Cette lacune a fait l’objet d’une procédure CADA de notre part à l’encontre du ministère de la Culture. Celui-ci nous a finalement expliqué que les comptes rendus manquants sont bien accessibles, mais n’existent qu’en version papier. Quiconque veut les consulter doit donc se rendre à Paris. Pratique pour la grappe de résidents du Faubourg Saint-Honoré ou de la Rue de Valois, un peu moins confortable pour les dizaines de millions d'autres Français.
En 2002, une autre idée s’enracinait pour apporter de la transparence : celle d’un rapport remis chaque année au Parlement pour faire le point sur les travaux de la copie privée. Une bien mauvaise piste pour les ayants droit ! Selon la synthèse des échanges, « l’idée avancée d’un rapport annuel au Parlement leur paraît en réalité comporter le risque d’un renouvellement annuel du lobbying des industriels, voire d’un premier pas vers la fiscalisation de la rémunération ». Finalement, autre apport de la loi DADVSI, ce document sera rendu obligatoire à partir de 2007.
Bref, des échanges tenus à l’écart des redevables finaux et même de la représentation nationale, alors même que les prélèvements en cause ont une origine légale, sans concurrence possible, contrairement à l’activité d’une « entreprise » normale.
Basculer vers une composition vraiment tripartite ? Une horreur
Au fil des pages, il est également suggéré de basculer vers une gouvernance tripartite, avec un tiers d’ayants droit, un tiers de consommateur, un tiers d’industriel. En 2002, un tel projet hérisse déjà les bénéficiaires qui « considèrent que le fait d’être minoritaires [dans une commission] où sont censés se négocier leurs droits serait inacceptable. La parité actuelle entre bénéficiaires et redevables est la seule formule possible ». Idem, à la poubelle l’idée d’une coprésidence : elle « pourrait remettre en cause un équilibre de fonctionnement que [les ayants droit] jugent satisfaisant ».
Fin 2014, l’UFC Que choisir a révélé dans son étude sur la copie privée que depuis 2007, les ayants droit ont toujours voté dans le même sens. Le président, lui, n’a jamais voté contre eux, et lorsqu’il ne s’abstient pas, vote systématiquement pour leur position…
Les autres pistes rejetées en bloc par les ayants droit
Retour en 2002. Le rapport propose de soumettre les barèmes votés en commission copie privée à un agrément ministériel. Rejet total des ayants droit : « les représentants des ayants droit y voient une remise en cause fondamentale de concertation mise en place en 1985 et un moyen inacceptable de dessaisir la commission de ses compétences au profit du pouvoir politique. Par ailleurs, un tel agrément ne ferait que retarder systématiquement l’entrée en vigueur des décisions de la commission et, par ricochet, l’indemnisation des ayants droit ». Prélevons donc sans transparence et le plus vite possible.

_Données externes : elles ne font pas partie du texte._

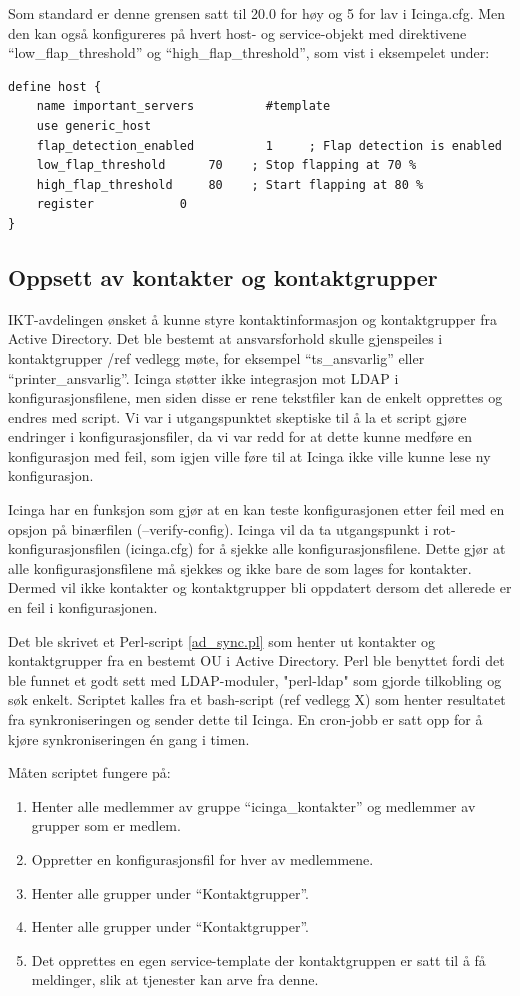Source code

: Som standard er denne grensen satt til 20.0 for høy og 5 for lav i Icinga.cfg. Men den kan også konfigureres på hvert host- og service-objekt med direktivene “low\_flap\_threshold” og “high\_flap\_threshold”, som vist i eksempelet under:

\begin{lstlisting}
define host {
	name important_servers  		#template
	use generic_host
	flap_detection_enabled          1     ; Flap detection is enabled
	low_flap_threshold		70    ; Stop flapping at 70 %
	high_flap_threshold		80    ; Start flapping at 80 %
	register			0
}
\end{lstlisting}

\subsection{Oppsett av kontakter og kontaktgrupper}


IKT-avdelingen ønsket å kunne styre kontaktinformasjon og kontaktgrupper fra Active Directory. Det ble bestemt at ansvarsforhold skulle gjenspeiles i kontaktgrupper /ref vedlegg møte, for eksempel “ts\_ansvarlig” eller “printer\_ansvarlig”. Icinga støtter ikke integrasjon mot LDAP i konfigurasjonsfilene, men siden disse er rene tekstfiler kan de enkelt opprettes og endres med script. Vi var i utgangspunktet skeptiske til å la et script gjøre endringer i konfigurasjonsfiler, da vi var redd for at dette kunne medføre en konfigurasjon med feil, som igjen ville føre til at Icinga ikke ville kunne lese ny konfigurasjon. 

Icinga har en funksjon som gjør at en kan teste konfigurasjonen etter feil med en opsjon på binærfilen (--verify-config). Icinga vil da ta utgangspunkt i rot-konfigurasjonsfilen (icinga.cfg) for å sjekke alle konfigurasjonsfilene. Dette gjør at alle konfigurasjonsfilene må sjekkes og ikke bare de som lages for kontakter. Dermed vil ikke kontakter og kontaktgrupper bli oppdatert dersom det allerede er en feil i konfigurasjonen. 

Det ble skrivet et Perl-script \ref{ad_sync.pl}  som henter ut kontakter og kontaktgrupper fra en bestemt OU i Active Directory. Perl ble benyttet fordi det ble funnet et godt sett med LDAP-moduler, "perl-ldap" \cite{perlldap} som gjorde tilkobling og søk enkelt. Scriptet kalles fra et bash-script (ref vedlegg X) som henter resultatet fra synkroniseringen og sender dette til Icinga. En cron-jobb er satt opp for å kjøre synkroniseringen én gang i timen.

Måten scriptet fungere på:
\begin{enumerate}
	\item Henter alle medlemmer av gruppe “icinga\_kontakter” og medlemmer av grupper som er medlem.
	\item Oppretter en konfigurasjonsfil for hver av medlemmene.
	\item Henter alle grupper under “Kontaktgrupper”.
	\item Henter alle grupper under “Kontaktgrupper”.
	\item Det opprettes en egen service-template der kontaktgruppen er satt til å få meldinger, slik at tjenester kan arve fra denne.
\end{enumerate}

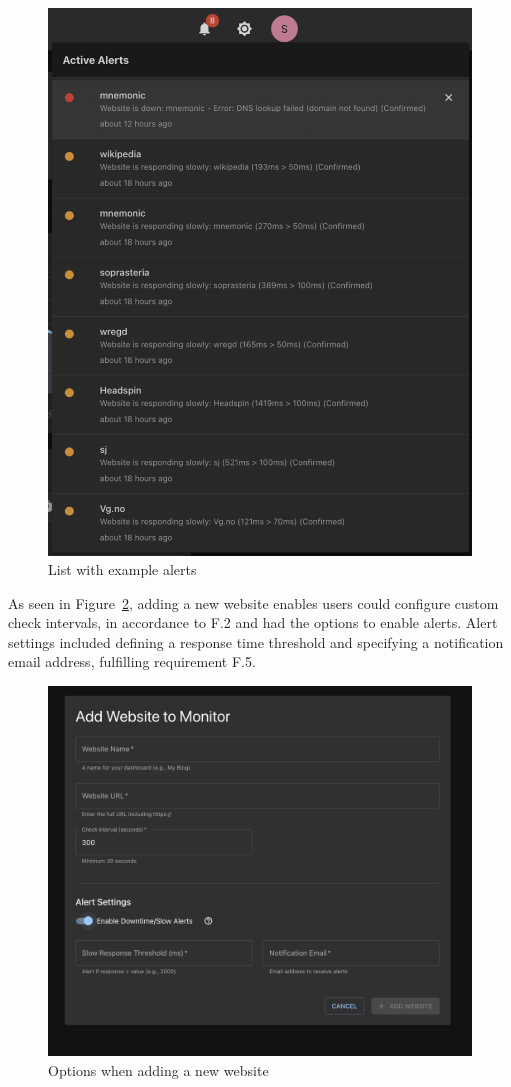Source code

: \begin{figure}
    \centering
    \includegraphics[width=0.65\linewidth]{figures/MVP-dashboard/MVP-only_alertlist.png}
    \caption{List with example alerts}
    \label{fig:alertlist}
\end{figure}

As seen in Figure~\ref{fig:mvpaddwebsite}, adding a new website enables users could configure custom check intervals, in accordance to F.2 and had the options  to enable alerts. Alert settings included defining a response time threshold and specifying a notification email address, fulfilling requirement F.5. 

\begin{figure}
    \centering
    \includegraphics[width=0.6\linewidth]{figures/MVP-dashboard/MVP-addwebsite.png}
    \caption{Options when adding a new website}
    \label{fig:mvpaddwebsite}
\end{figure}



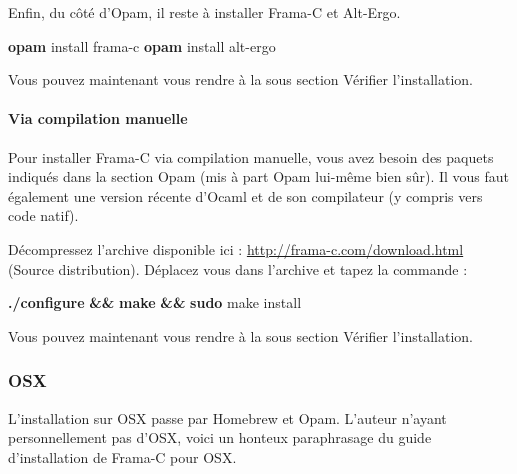 \documentclass[12pt,francais,]{scrbook}
\newenvironment{Shaded}{}{}
\newcommand{\KeywordTok}[1]{\textcolor[rgb]{0.00,0.44,0.13}{\textbf{{#1}}}}
\newcommand{\NormalTok}[1]{{#1}}
\begin{document}
Enfin, du côté d'Opam, il reste à installer Frama-C et Alt-Ergo.

\begin{footnotesize}\begin{Shaded}
\begin{Highlighting}[]
\KeywordTok{opam} \NormalTok{install frama-c}
\KeywordTok{opam} \NormalTok{install alt-ergo}
\end{Highlighting}
\end{Shaded}\end{footnotesize}

Vous pouvez maintenant vous rendre à la sous section \og{}Vérifier
l'installation\fg{}.

\paragraph{\texorpdfstring{Via compilation
\og{}manuelle\fg{}}{Via compilation manuelle}}\label{via-compilation-manuelle}

Pour installer Frama-C via compilation manuelle, vous avez besoin des
paquets indiqués dans la section Opam (mis à part Opam lui-même bien
sûr). Il vous faut également une version récente d'Ocaml et de son
compilateur (y compris vers code natif).

Décompressez l'archive disponible ici :
\url{http://frama-c.com/download.html} (Source distribution). Déplacez
vous dans l'archive et tapez la commande :

\begin{footnotesize}\begin{Shaded}
\begin{Highlighting}[]
\KeywordTok{./configure} \KeywordTok{&&} \KeywordTok{make} \KeywordTok{&&} \KeywordTok{sudo} \NormalTok{make install}
\end{Highlighting}
\end{Shaded}\end{footnotesize}

Vous pouvez maintenant vous rendre à la sous section \og{}Vérifier
l'installation\fg{}.

\subsubsection{OSX}\label{osx}

L'installation sur OSX passe par Homebrew et Opam. L'auteur n'ayant
personnellement pas d'OSX, voici un honteux paraphrasage du guide
d'installation de Frama-C pour OSX.
\end{document}

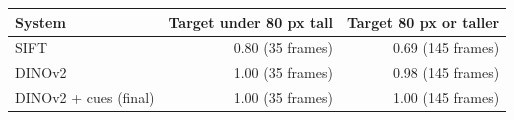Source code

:\begin{tabular}{lrr}
\toprule
System & Target under 80 px tall & Target 80 px or taller \\
\midrule
SIFT & 0.80 (35 frames) & 0.69 (145 frames) \\
DINOv2 & 1.00 (35 frames) & 0.98 (145 frames) \\
DINOv2 + cues (final) & 1.00 (35 frames) & 1.00 (145 frames) \\
\bottomrule
\end{tabular}
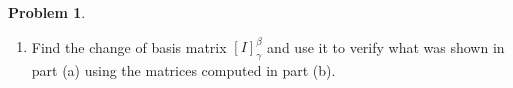 \documentclass[10pt]{article}
\theoremstyle{definition}
\newtheorem{problem}{Problem}
\begin{document}
\begin{problem}
\begin{enumerate}[label=(\alph*)]
$$\begin{pmatrix}
            1 & 1 \\
            1 & 0
          \end{pmatrix},
          \begin{pmatrix}
            1 & 3 \\
            2 & 3
          \end{pmatrix},
          \begin{pmatrix}
            2 & 6 \\
            1 & 4
          \end{pmatrix}\right\}.$$
  \item Find the change of basis matrix $\left[I\right]_\gamma^\beta$ and use it to verify what was shown in part (a) using the matrices computed in part (b).
\end{enumerate}
\end{problem}
\end{document}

Autre suggestion : pour que les études d’usages ne s’emballent pas trop, le rapport invite à ce qu’une enveloppe globale soit fixée chaque année, par exemple par le Parlement, puis corrigée par l’évolution de l’indice des prix à la consommation (INSEE), mais également par des études d’usage réactualisées. Pourquoi ? « La sophistication croissante du mode de fixation des rémunérations par la commission de la copie privée n’a pas échappé à la règle qui veut que plus le nombre de paramètres à estimer est grand, plus grand devient le risque d’une déviation par rapport à une évaluation initiale » écrivent joliment les auteurs du document (voir capture ci-dessus).
Un projet poussé aux orties par les ayants droit « qui y voient une remise en cause radicale de l’ensemble du dispositif aujourd’hui en vigueur, et notamment du droit [qui leur est] donné de négocier les droits afférents aux exploitations de leurs œuvres, support par support, sur la base d’une analyse aussi précise que possible de la réalité et des modes opératoires de ces exploitations. »

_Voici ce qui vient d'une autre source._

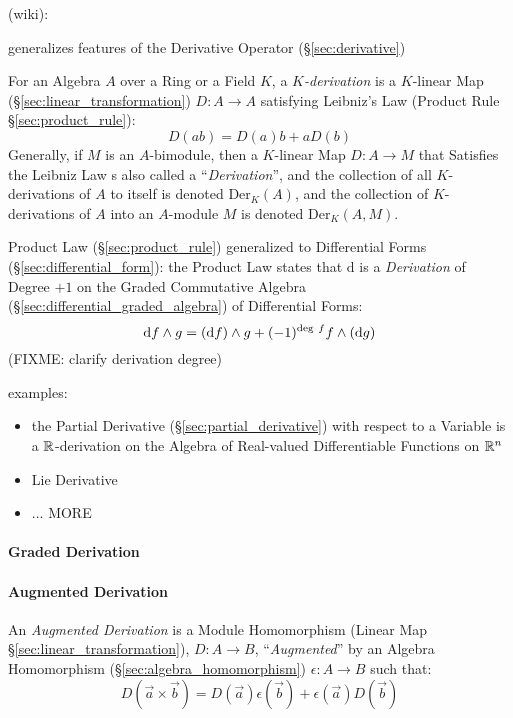 (wiki):

generalizes features of the Derivative Operator (\S\ref{sec:derivative})

For an Algebra $A$ over a Ring or a Field $K$, a \emph{$K$-derivation} is a
$K$-linear Map (\S\ref{sec:linear_transformation}) $D : A \rightarrow A$
satisfying Leibniz's Law (Product Rule \S\ref{sec:product_rule}):
\[
  D(ab) = D(a)b + aD(b)
\]
Generally, if $M$ is an $A$-bimodule, then a $K$-linear Map $D : A \rightarrow
M$ that Satisfies the Leibniz Law s also called a ``\emph{Derivation}'', and the
collection of all $K$-derivations of $A$ to itself is denoted
$\mathrm{Der}_K(A)$, and the collection of $K$-derivations of $A$ into an
$A$-module $M$ is denoted $\mathrm{Der}_K(A, M)$.

Product Law (\S\ref{sec:product_rule}) generalized to Differential Forms
(\S\ref{sec:differential_form}): the Product Law states that $\mathrm{d}$ is a
\emph{Derivation} of Degree $+1$ on the Graded Commutative Algebra
(\S\ref{sec:differential_graded_algebra}) of Differential Forms:
\[
\mathrm{d}f \wedge g = (\mathrm{d}f) \wedge g +
  (-1)^{\mathrm{deg}\ f}f \wedge (\mathrm{d}g)
\]
(FIXME: clarify derivation degree)

examples:
\begin{itemize}
  \item the Partial Derivative (\S\ref{sec:partial_derivative}) with respect to
    a Variable is a $\mathbb{R}$-derivation on the Algebra of Real-valued
    Differentiable Functions on $\mathbb{R}^n$
  \item Lie Derivative
  \item ... MORE
\end{itemize}



\paragraph{Graded Derivation}\label{sec:graded_derivation}\hfill

\paragraph{Augmented Derivation}\label{sec:augmented_derivation}\hfill

An \emph{Augmented Derivation} is a Module Homomorphism (Linear Map
\S\ref{sec:linear_transformation}), $D : A \rightarrow B$, ``\emph{Augmented}''
by an Algebra Homomorphism (\S\ref{sec:algebra_homomorphism})
$\epsilon : A \rightarrow B$ such that:
\[
  D(\vec{a} \times \vec{b}) =
  D(\vec{a})\epsilon(\vec{b}) + \epsilon(\vec{a})D(\vec{b})
\]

Un rapport resté dans les cartons
Le rapport en question n’a jamais été publié. Depuis, les annulations de barème ont pullulé au Conseil d’État notamment parce que les ayants droit ont corrélé copie privée et sources illicites, ou qu’ils ont soumis à prélèvement les professionnels, contrairement à la lettre évidente de la directive. Seulement, dans la quasi-totalité des cas, la haute juridiction administrative n’a pas exigé la restitution des sommes indument perçues. Temps juridictionnel faisant, les montants ont à chaque fois été de longues dates repartis entre les sociétés de gestion collective puis distribués aux bénéficiaires ou fléchées pour le financement des festivals organisés partout en France. Voilà ainsi comment des centaines de millions d’euros ont pu être illégalement amassés par bénéficiaires sans qu’ils aient finalement à rendre comptes. Bon anniversaire la copie privée !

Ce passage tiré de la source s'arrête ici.